Where does the string "operacional" occur in the records below? Copy every line that holds it.

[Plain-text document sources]
_ _ _

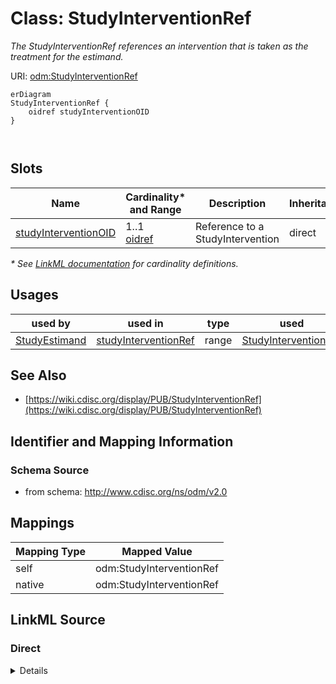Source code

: # Class: StudyInterventionRef

_The StudyInterventionRef references an intervention that is taken as the treatment for the estimand._




URI: [odm:StudyInterventionRef](http://www.cdisc.org/ns/odm/v2.0/StudyInterventionRef)


```mermaid
erDiagram
StudyInterventionRef {
    oidref studyInterventionOID  
}



```



<!-- no inheritance hierarchy -->


## Slots

| Name | Cardinality* and Range | Description | Inheritance |
| ---  | --- | --- | --- |
| [studyInterventionOID](studyInterventionOID.md) | 1..1 <br/> [oidref](oidref.md) | Reference to a StudyIntervention | direct |

_* See [LinkML documentation](https://linkml.io/linkml/schemas/slots.html#slot-cardinality) for cardinality definitions._




## Usages

| used by | used in | type | used |
| ---  | --- | --- | --- |
| [StudyEstimand](StudyEstimand.md) | [studyInterventionRef](studyInterventionRef.md) | range | [StudyInterventionRef](StudyInterventionRef.md) |






## See Also

* [https://wiki.cdisc.org/display/PUB/StudyInterventionRef](https://wiki.cdisc.org/display/PUB/StudyInterventionRef)

## Identifier and Mapping Information







### Schema Source


* from schema: http://www.cdisc.org/ns/odm/v2.0





## Mappings

| Mapping Type | Mapped Value |
| ---  | ---  |
| self | odm:StudyInterventionRef |
| native | odm:StudyInterventionRef |





## LinkML Source

<!-- TODO: investigate https://stackoverflow.com/questions/37606292/how-to-create-tabbed-code-blocks-in-mkdocs-or-sphinx -->

### Direct

<details>
```yaml
name: StudyInterventionRef
description: The StudyInterventionRef references an intervention that is taken as
  the treatment for the estimand.
from_schema: http://www.cdisc.org/ns/odm/v2.0
see_also:
- https://wiki.cdisc.org/display/PUB/StudyInterventionRef
rank: 1000
slots:
- studyInterventionOID
slot_usage:
  studyInterventionOID:
    name: studyInterventionOID
    description: Reference to a StudyIntervention
    comments:
    - 'Required

      range: oidref'
    domain_of:
    - StudyInterventionRef
    range: oidref
    required: true
class_uri: odm:StudyInterventionRef

```
</details>

### Induced

<details>
```yaml
name: StudyInterventionRef
description: The StudyInterventionRef references an intervention that is taken as
  the treatment for the estimand.
from_schema: http://www.cdisc.org/ns/odm/v2.0
see_also:
- https://wiki.cdisc.org/display/PUB/StudyInterventionRef
rank: 1000
slot_usage:
  studyInterventionOID:
    name: studyInterventionOID
    description: Reference to a StudyIntervention
    comments:
    - 'Required

      range: oidref'
    domain_of:
    - StudyInterventionRef
    range: oidref
    required: true
attributes:
  studyInterventionOID:
    name: studyInterventionOID
    description: Reference to a StudyIntervention
    comments:
    - 'Required

      range: oidref'
    from_schema: http://www.cdisc.org/ns/odm/v2.0
    rank: 1000
    alias: studyInterventionOID
    owner: StudyInterventionRef
    domain_of:
    - StudyInterventionRef
    range: oidref
    required: true
class_uri: odm:StudyInterventionRef

```
</details>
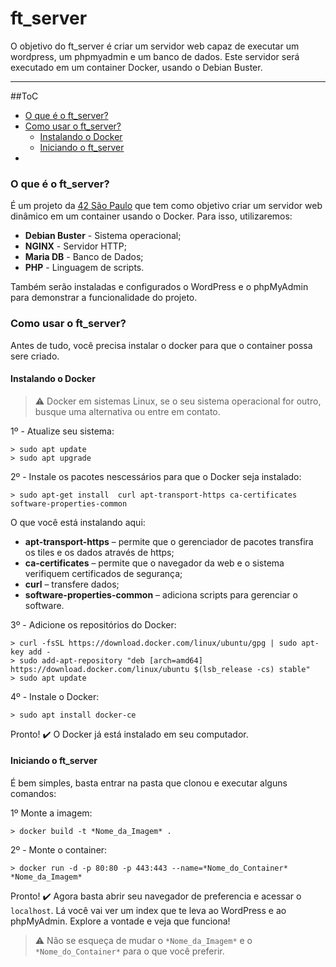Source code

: # ft_server
O objetivo do ft_server é criar um servidor web capaz de executar um wordpress, um phpmyadmin e um banco de dados. Este servidor será executado em um container Docker, usando o Debian Buster.
***
##ToC
- [O que é o ft_server?](#o-que---o-ft_server)
- [Como usar o ft_server?](#como-usar-o-ft_server)
  - [Instalando o Docker](#instalando-o-docker)
  - [Iniciando o ft_server](#iniciando-o-ft_server)
-

<a name="o-que---o-ft_server"></a>
### O que é o ft_server?
É um projeto da [42 São Paulo](https://www.42sp.org.br/) que tem como objetivo criar um servidor web dinâmico em um container usando o Docker.
Para isso, utilizaremos:
- **Debian Buster** - Sistema operacional;
- **NGINX** - Servidor HTTP;
- **Maria DB** - Banco de Dados;
- **PHP** - Linguagem de scripts.

Também serão instaladas e configurados o WordPress e o phpMyAdmin para demonstrar a funcionalidade do projeto.

<a name="como-usar-o-ft_server"></a>
### Como usar o ft_server?
Antes de tudo, você precisa instalar o docker para que o container possa sere criado.
<a name="instalando-o-docker"></a>
#### Instalando o Docker
> :warning: Docker em sistemas Linux, se o seu sistema operacional for outro, busque uma alternativa ou entre em contato.

1º - Atualize seu sistema:
```console
> sudo apt update
> sudo apt upgrade
```
2º - Instale os pacotes nescessários para que o Docker seja instalado:
```console
> sudo apt-get install  curl apt-transport-https ca-certificates software-properties-common
```
O que você está instalando aqui:
- **apt-transport-https** – permite que o gerenciador de pacotes transfira os tiles e os dados através de https;
- **ca-certificates** – permite que o navegador da web e o sistema verifiquem certificados de segurança;
- **curl** – transfere dados;
- **software-properties-common** – adiciona scripts para gerenciar o software.

3º - Adicione os repositórios do Docker:
```console
> curl -fsSL https://download.docker.com/linux/ubuntu/gpg | sudo apt-key add -
> sudo add-apt-repository "deb [arch=amd64] https://download.docker.com/linux/ubuntu $(lsb_release -cs) stable"
> sudo apt update
```
4º - Instale o Docker:
```console
> sudo apt install docker-ce
```
Pronto! ✔️ O Docker já está instalado em seu computador.

<a name="iniciando-o-ft_server"></a>
#### Iniciando o ft_server
É bem simples, basta entrar na pasta que clonou e executar alguns comandos:

1º Monte a imagem:
```console
> docker build -t *Nome_da_Imagem* .
```
2º - Monte o container:
```console
> docker run -d -p 80:80 -p 443:443 --name=*Nome_do_Container* *Nome_da_Imagem*
```
Pronto! ✔️ Agora basta abrir seu navegador de preferencia e acessar o `localhost`. Lá você vai ver um index que te leva ao WordPress e ao phpMyAdmin. Explore a vontade e veja que funciona!
> :warning: Não se esqueça de mudar o `*Nome_da_Imagem*` e o `*Nome_do_Container*` para o que você preferir.
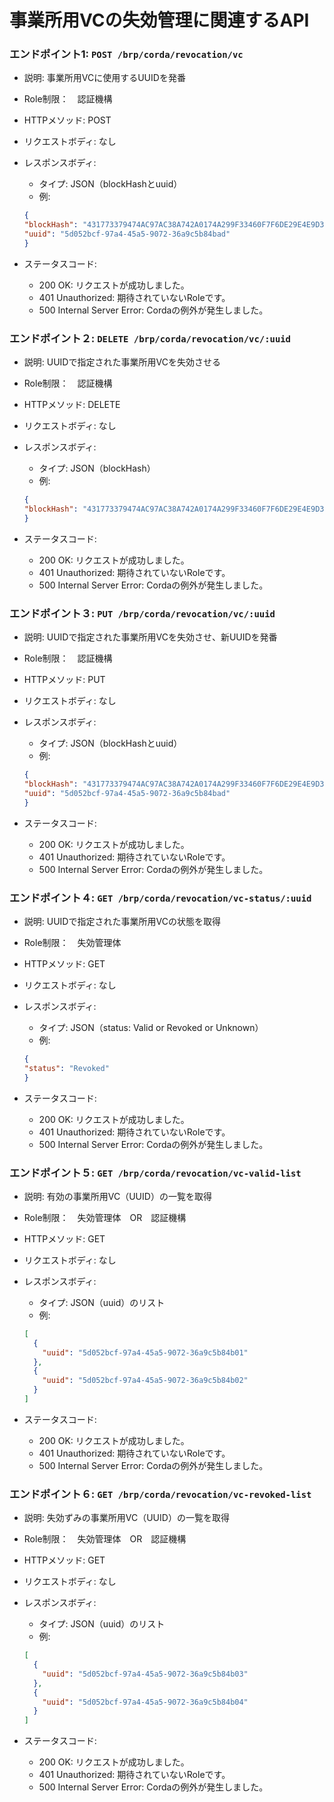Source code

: # **事業所用VCの失効管理に関連するAPI**

### **エンドポイント1: `POST /brp/corda/revocation/vc`**

- 説明: 事業所用VCに使用するUUIDを発番
- Role制限：　認証機構
- HTTPメソッド: POST
- リクエストボディ: なし

- レスポンスボディ:
  - タイプ: JSON（blockHashとuuid）
  - 例: 
  
  ```json
  {
  "blockHash": "431773379474AC97AC38A742A0174A299F33460F7F6DE29E4E9D379BD0D148E5",
  "uuid": "5d052bcf-97a4-45a5-9072-36a9c5b84bad"
  }
  ```

- ステータスコード:
  - 200 OK: リクエストが成功しました。
  - 401 Unauthorized: 期待されていないRoleです。
  - 500 Internal Server Error: Cordaの例外が発生しました。


### **エンドポイント２: `DELETE /brp/corda/revocation/vc/:uuid`**

- 説明: UUIDで指定された事業所用VCを失効させる
- Role制限：　認証機構
- HTTPメソッド: DELETE
- リクエストボディ: なし

- レスポンスボディ:
  - タイプ: JSON（blockHash）
  - 例:

  ```json
  {
  "blockHash": "431773379474AC97AC38A742A0174A299F33460F7F6DE29E4E9D379BD0D148E5"
  }
  ```

- ステータスコード:
  - 200 OK: リクエストが成功しました。
  - 401 Unauthorized: 期待されていないRoleです。
  - 500 Internal Server Error: Cordaの例外が発生しました。

### **エンドポイント３: `PUT /brp/corda/revocation/vc/:uuid`**

- 説明: UUIDで指定された事業所用VCを失効させ、新UUIDを発番
- Role制限：　認証機構
- HTTPメソッド: PUT
- リクエストボディ: なし

- レスポンスボディ:
  - タイプ: JSON（blockHashとuuid）
  - 例:

  ```json
  {
  "blockHash": "431773379474AC97AC38A742A0174A299F33460F7F6DE29E4E9D379BD0D148E5",
  "uuid": "5d052bcf-97a4-45a5-9072-36a9c5b84bad"
  }
  ```

- ステータスコード:
  - 200 OK: リクエストが成功しました。
  - 401 Unauthorized: 期待されていないRoleです。
  - 500 Internal Server Error: Cordaの例外が発生しました。

### **エンドポイント４: `GET /brp/corda/revocation/vc-status/:uuid`**

- 説明: UUIDで指定された事業所用VCの状態を取得
- Role制限：　失効管理体
- HTTPメソッド: GET
- リクエストボディ: なし

- レスポンスボディ:
  - タイプ: JSON（status: Valid or Revoked or Unknown）
  - 例:

  ```json
  {
  "status": "Revoked"
  }
  ```

- ステータスコード:
  - 200 OK: リクエストが成功しました。
  - 401 Unauthorized: 期待されていないRoleです。
  - 500 Internal Server Error: Cordaの例外が発生しました。

### **エンドポイント５: `GET /brp/corda/revocation/vc-valid-list`**

- 説明: 有効の事業所用VC（UUID）の一覧を取得
- Role制限：　失効管理体　OR　認証機構
- HTTPメソッド: GET
- リクエストボディ: なし

- レスポンスボディ:
  - タイプ: JSON（uuid）のリスト
  - 例:

  ```json
  [
    {
      "uuid": "5d052bcf-97a4-45a5-9072-36a9c5b84b01"
    },
    {
      "uuid": "5d052bcf-97a4-45a5-9072-36a9c5b84b02"
    }
  ]
  ```

- ステータスコード:
  - 200 OK: リクエストが成功しました。
  - 401 Unauthorized: 期待されていないRoleです。
  - 500 Internal Server Error: Cordaの例外が発生しました。

### **エンドポイント６: `GET /brp/corda/revocation/vc-revoked-list`**

- 説明: 失効ずみの事業所用VC（UUID）の一覧を取得
- Role制限：　失効管理体　OR　認証機構
- HTTPメソッド: GET
- リクエストボディ: なし

- レスポンスボディ:
  - タイプ: JSON（uuid）のリスト
  - 例:

  ```json
  [
    {
      "uuid": "5d052bcf-97a4-45a5-9072-36a9c5b84b03"
    },
    {
      "uuid": "5d052bcf-97a4-45a5-9072-36a9c5b84b04"
    }
  ]
  ```

- ステータスコード:
  - 200 OK: リクエストが成功しました。
  - 401 Unauthorized: 期待されていないRoleです。
  - 500 Internal Server Error: Cordaの例外が発生しました。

_ _ _

**Output for this task:**
- **Debian Buster** - Sistema operacional;
> :warning: Docker em sistemas Linux, se o seu sistema operacional for outro, busque uma alternativa ou entre em contato.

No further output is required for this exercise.